20 YEARS OF LITHUANIA IN INTERNATIONAL POLICY: FROM AN OBJECT TO A PLAYER
From a country with no decision rights in international policy Lithuania has turned into an independent, decision-making and equivalent state over the past twenty years, Minister of Foreign Affairs of Lithuania Audronius Ažubalis said on 24 November during the event that was held at the Ministry of Foreign Affairs to mark the role of the Lithuanian diplomatic service in ensuring the continuity of Lithuania’s statehood.
“We have taken a historic step away from being an enslaved nation, deprived of all rights and with decisions made for us. We have come a long way since the days when our efforts to integrate into Europe were evaluated and decisions were made regarding us until the greatest achievements of the re-established State of Lithuania and its diplomacy – joining NATO and the European Union in 2004. Today Lithuania is an equal partner among partners who determine the future of Europe and the world,” the Minister said.Minister A.Ažubalis emphasized the historic contribution of the Lithuanian diplomatic service into the preservation of Lithuania’s statehood.

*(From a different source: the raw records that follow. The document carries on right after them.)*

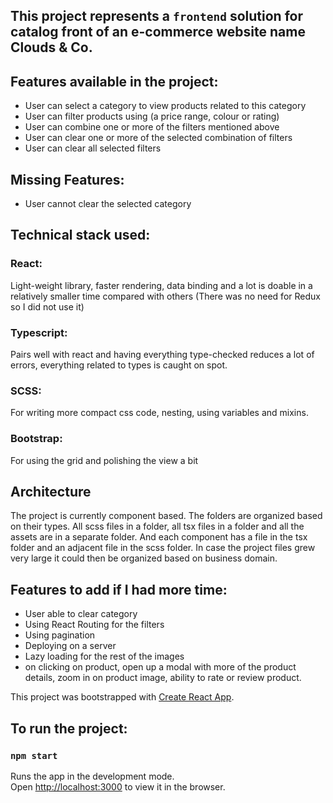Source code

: ## This project represents a `frontend` solution for catalog front of an e-commerce website name Clouds & Co.

## Features available in the project:
- User can select a category to view products related to this category
- User can filter products using (a price range, colour or rating)
- User can combine one or more of the filters mentioned above
- User can clear one or more of the selected combination of filters
- User can clear all selected filters

## Missing Features:
- User cannot clear the selected category

## Technical stack used:
### React: 
  Light-weight library, faster rendering, data binding and a lot is doable in a relatively smaller time compared with others     (There was no need for Redux so I did not use it)
### Typescript: 
  Pairs well with react and having everything type-checked reduces a lot of errors, everything related to types is caught on     spot. 
### SCSS: 
  For writing more compact css code, nesting, using variables and mixins.
### Bootstrap: 
  For using the grid and polishing the view a bit 

## Architecture 
The project is currently component based.
The folders are organized based on their types.
All scss files in a folder, all tsx files in a folder and all the assets are in a separate folder.
And each component has a file in the tsx folder and an adjacent file in the scss folder.
In case the project files grew very large it could then be organized based on business domain.

## Features to add if I had more time:
- User able to clear category
- Using React Routing for the filters
- Using pagination
- Deploying on a server
- Lazy loading for the rest of the images
- on clicking on product, open up a modal with more of the product details, zoom in on product image, ability to rate or review product.


This project was bootstrapped with [Create React App](https://github.com/facebook/create-react-app).

## To run the project:

### `npm start`

Runs the app in the development mode.<br>
Open [http://localhost:3000](http://localhost:3000) to view it in the browser.
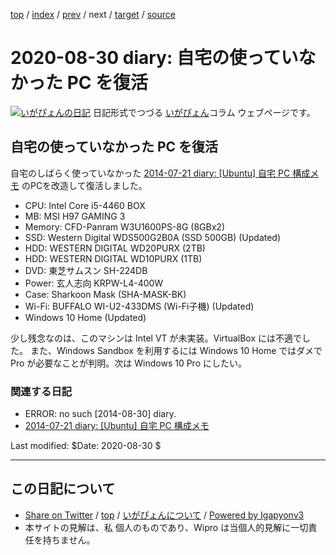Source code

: [top](../index.html) 
 / [index](index.html) 
 / [prev](ig200809.html) 
 / next 
 / [target](http://www.igapyon.jp/igapyon/diary/2020/ig200830.html) 
 / [source](https://github.com/igapyon/diary/blob/master/2020/ig200830.src.md) 

2020-08-30 diary: 自宅の使っていなかった PC を復活
=====================================================================================================
[![いがぴょんの日記](http://www.igapyon.jp/igapyon/diary/images/iga200306s.jpg "いがぴょん")](http://www.igapyon.jp/igapyon/diary/memo/memoigapyon.html) 日記形式でつづる [いがぴょん](http://www.igapyon.jp/igapyon/diary/memo/memoigapyon.html)コラム ウェブページです。

## 自宅の使っていなかった PC を復活

自宅のしばらく使っていなかった [2014-07-21 diary: [Ubuntu] 自宅 PC 構成メモ](http://www.igapyon.jp/igapyon/diary/2014/ig140721.html) のPCを改造して復活しました。

- CPU: Intel Core i5-4460 BOX
- MB: MSI H97 GAMING 3
- Memory: CFD-Panram W3U1600PS-8G (8GBx2)
- SSD: Western Digital WDS500G2B0A (SSD 500GB) (Updated)
- HDD: WESTERN DIGITAL WD20PURX (2TB)
- HDD: WESTERN DIGITAL WD10PURX (1TB)
- DVD: 東芝サムスン SH-224DB
- Power: 玄人志向 KRPW-L4-400W
- Case: Sharkoon Mask (SHA-MASK-BK)
- Wi-Fi: BUFFALO WI-U2-433DMS (Wi-Fi子機) (Updated)
- Windows 10 Home (Updated)

少し残念なのは、このマシンは Intel VT が未実装。VirtualBox には不適でした。
また、Windows Sandbox を利用するには Windows 10 Home ではダメで Pro が必要なことが判明。次は Windows 10 Pro にしたい。

### 関連する日記

- ERROR: no such [2014-08-30] diary.
- [2014-07-21 diary: [Ubuntu] 自宅 PC 構成メモ](http://www.igapyon.jp/igapyon/diary/2014/ig140721.html)

Last modified: $Date: 2020-08-30 $


----------------------------------------------------------------------------------------------------

## この日記について

* [Share on Twitter](https://twitter.com/intent/tweet?hashtags=igapyon%2Cdiary%2C%E3%81%84%E3%81%8C%E3%81%B4%E3%82%87%E3%82%93&text=%E8%87%AA%E5%AE%85%E3%81%AE%E4%BD%BF%E3%81%A3%E3%81%A6%E3%81%84%E3%81%AA%E3%81%8B%E3%81%A3%E3%81%9F+PC+%E3%82%92%E5%BE%A9%E6%B4%BB&url=http%3A%2F%2Fwww.igapyon.jp%2Figapyon%2Fdiary%2F2020%2Fig200830.html) / [top](../index.html) / [いがぴょんについて](http://www.igapyon.jp/igapyon/diary/memo/memoigapyon.html) / [Powered by Igapyonv3](https://github.com/igapyon/igapyonv3)
* 本サイトの見解は、私 個人のものであり、Wipro は当個人的見解に一切責任を持ちません。 
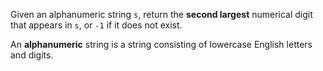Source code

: Given an alphanumeric string `s`, return the **second largest** numerical digit that appears in `s`, or `-1` if it does not exist.

An **alphanumeric** string is a string consisting of lowercase English letters and digits.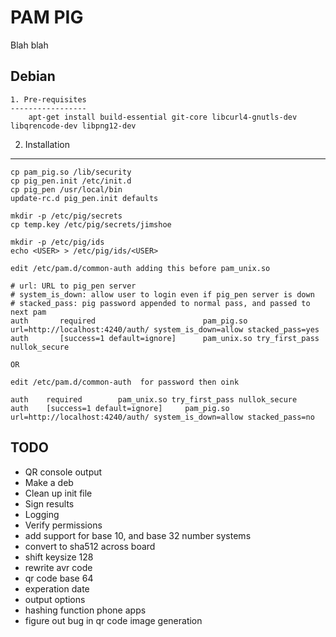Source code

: PAM PIG
================================
Blah blah

Debian
------
	1. Pre-requisites
	-----------------
		apt-get install build-essential git-core libcurl4-gnutls-dev libqrencode-dev libpng12-dev

2. Installation
---------------
	cp pam_pig.so /lib/security
	cp pig_pen.init /etc/init.d
	cp pig_pen /usr/local/bin
	update-rc.d pig_pen.init defaults

	mkdir -p /etc/pig/secrets
	cp temp.key /etc/pig/secrets/jimshoe

	mkdir -p /etc/pig/ids
	echo <USER> > /etc/pig/ids/<USER>

	edit /etc/pam.d/common-auth adding this before pam_unix.so

	# url: URL to pig_pen server
	# system_is_down: allow user to login even if pig_pen server is down
	# stacked_pass: pig password appended to normal pass, and passed to next pam
	auth       required                        pam_pig.so url=http://localhost:4240/auth/ system_is_down=allow stacked_pass=yes 
	auth       [success=1 default=ignore]      pam_unix.so try_first_pass nullok_secure

	OR

	edit /etc/pam.d/common-auth  for password then oink

	auth    required        pam_unix.so try_first_pass nullok_secure                                                      
	auth    [success=1 default=ignore]     pam_pig.so url=http://localhost:4240/auth/ system_is_down=allow stacked_pass=no

TODO
----
* QR console output
* Make a deb
* Clean up init file
* Sign results
* Logging
* Verify permissions
* add support for base 10, and base 32 number systems
* convert to sha512 across board
* shift keysize 128
* rewrite avr code
* qr code base 64
* experation date
* output options
* hashing function phone apps
* figure out bug in qr code image generation
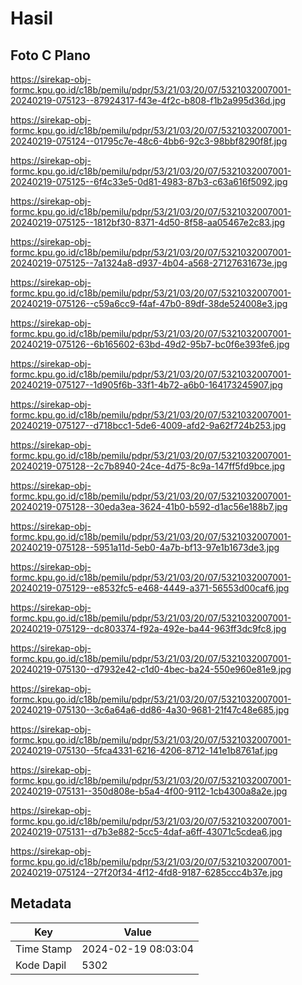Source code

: # Hasil

## Foto C Plano

https://sirekap-obj-formc.kpu.go.id/c18b/pemilu/pdpr/53/21/03/20/07/5321032007001-20240219-075123--87924317-f43e-4f2c-b808-f1b2a995d36d.jpg

https://sirekap-obj-formc.kpu.go.id/c18b/pemilu/pdpr/53/21/03/20/07/5321032007001-20240219-075124--01795c7e-48c6-4bb6-92c3-98bbf8290f8f.jpg

https://sirekap-obj-formc.kpu.go.id/c18b/pemilu/pdpr/53/21/03/20/07/5321032007001-20240219-075125--6f4c33e5-0d81-4983-87b3-c63a616f5092.jpg

https://sirekap-obj-formc.kpu.go.id/c18b/pemilu/pdpr/53/21/03/20/07/5321032007001-20240219-075125--1812bf30-8371-4d50-8f58-aa05467e2c83.jpg

https://sirekap-obj-formc.kpu.go.id/c18b/pemilu/pdpr/53/21/03/20/07/5321032007001-20240219-075125--7a1324a8-d937-4b04-a568-27127631673e.jpg

https://sirekap-obj-formc.kpu.go.id/c18b/pemilu/pdpr/53/21/03/20/07/5321032007001-20240219-075126--c59a6cc9-f4af-47b0-89df-38de524008e3.jpg

https://sirekap-obj-formc.kpu.go.id/c18b/pemilu/pdpr/53/21/03/20/07/5321032007001-20240219-075126--6b165602-63bd-49d2-95b7-bc0f6e393fe6.jpg

https://sirekap-obj-formc.kpu.go.id/c18b/pemilu/pdpr/53/21/03/20/07/5321032007001-20240219-075127--1d905f6b-33f1-4b72-a6b0-164173245907.jpg

https://sirekap-obj-formc.kpu.go.id/c18b/pemilu/pdpr/53/21/03/20/07/5321032007001-20240219-075127--d718bcc1-5de6-4009-afd2-9a62f724b253.jpg

https://sirekap-obj-formc.kpu.go.id/c18b/pemilu/pdpr/53/21/03/20/07/5321032007001-20240219-075128--2c7b8940-24ce-4d75-8c9a-147ff5fd9bce.jpg

https://sirekap-obj-formc.kpu.go.id/c18b/pemilu/pdpr/53/21/03/20/07/5321032007001-20240219-075128--30eda3ea-3624-41b0-b592-d1ac56e188b7.jpg

https://sirekap-obj-formc.kpu.go.id/c18b/pemilu/pdpr/53/21/03/20/07/5321032007001-20240219-075128--5951a11d-5eb0-4a7b-bf13-97e1b1673de3.jpg

https://sirekap-obj-formc.kpu.go.id/c18b/pemilu/pdpr/53/21/03/20/07/5321032007001-20240219-075129--e8532fc5-e468-4449-a371-56553d00caf6.jpg

https://sirekap-obj-formc.kpu.go.id/c18b/pemilu/pdpr/53/21/03/20/07/5321032007001-20240219-075129--dc803374-f92a-492e-ba44-963ff3dc9fc8.jpg

https://sirekap-obj-formc.kpu.go.id/c18b/pemilu/pdpr/53/21/03/20/07/5321032007001-20240219-075130--d7932e42-c1d0-4bec-ba24-550e960e81e9.jpg

https://sirekap-obj-formc.kpu.go.id/c18b/pemilu/pdpr/53/21/03/20/07/5321032007001-20240219-075130--3c6a64a6-dd86-4a30-9681-21f47c48e685.jpg

https://sirekap-obj-formc.kpu.go.id/c18b/pemilu/pdpr/53/21/03/20/07/5321032007001-20240219-075130--5fca4331-6216-4206-8712-141e1b8761af.jpg

https://sirekap-obj-formc.kpu.go.id/c18b/pemilu/pdpr/53/21/03/20/07/5321032007001-20240219-075131--350d808e-b5a4-4f00-9112-1cb4300a8a2e.jpg

https://sirekap-obj-formc.kpu.go.id/c18b/pemilu/pdpr/53/21/03/20/07/5321032007001-20240219-075131--d7b3e882-5cc5-4daf-a6ff-43071c5cdea6.jpg

https://sirekap-obj-formc.kpu.go.id/c18b/pemilu/pdpr/53/21/03/20/07/5321032007001-20240219-075124--27f20f34-4f12-4fd8-9187-6285ccc4b37e.jpg


## Metadata

| Key        | Value               |
| ---------- | ------------------- |
| Time Stamp | 2024-02-19 08:03:04 |
| Kode Dapil | 5302                |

According to the Minister, already Lithuanian Grand Duke Gediminas cared not only about the defence of the state, but also about its economic power. The letters of Gediminas that he had sent to Europe proclaimed that Lithuania was an open country to the artists, artisans, thinkers and educators of the day, guaranteed equal rights and protection, without discriminating among people on the basis of their ethnicity or religious beliefs. Minister A.Ažubalis thinks that today this would be called as investment and technology promotion and protection, tolerance, and economic diplomacy.
“Lithuanian diplomacy did not decline also during the times of the Polish–Lithuanian Commonwealth. This year we celebrate the 245th birthday anniversary of statesman of the Grand Duchy of Lithuania Mykolas Kleopas Oginskis (Michał Kleofas Ogiński), who was Ambassador of the Polish–Lithuanian Commonwealth to the Netherlands, Great Britain,” Minister A.Ažubalis said.
At the beginning of the occupation in 1940, the Lithuanian diplomatic service went into exile and continued its work there under difficult conditions. The diplomatic service was the only institution of independent Lithuania, which ensured the continuity of statehood until the restoration of Lithuania’s independence in 1990.
When speaking about today’s current affairs, Minister A.Ažubalis stressed that Lithuania’s foreign policy was consistent and the international environment had never been safer for Lithuania as today.
“The agenda of the Lithuanian diplomatic service has become less visible, less “heroic”, but this is the way it should be in a normal, stable and self-confident country, which deals with a far broader set of issues. The Ministry of Foreign Affairs is now also a ministry for foreign trade, European affairs, development cooperation and Lithuanians living abroad,” Minister A.Ažubalis said.
The event at the Ministry of Foreign Affairs was attended by President of Lithuania Dalia Grybauskaitė, Chairman of the Supreme Council-Reconstituent Seimas Vytautas Landsbergis, Minister of Foreign Affairs A.Ažubalis, former Foreign Ministers and Chairmen of Committee on Foreign Affairs of the Seimas (Parliament), representatives from the Seimas, the Office of the President and the Government.
Foreign Minister A.Ažubalis conferred a Medal of the Ministry for the Merits in the Diplomatic Service on Birutė Fedaravičienė, a former employee at the Lithuanian Consulate General in Vilnius in 1939, who issued thousands of transit visas to Polish and Jewish refugees when the Second World War broke out. Medals were also conferred on the first diplomatic representative of Lithuania in Afghanistan Dainius Baublys and on diplomat Viktoras Dagilis for organizing the provision of aid by the Lithuanian Embassy in Georgia to citizens who were in Georgia during the Russia-Georgia war, as well as on diplomat Lina Žukauskaitė, who sought to help ill children in Lithuania when she worked at the Embassy of Lithuania in Japan.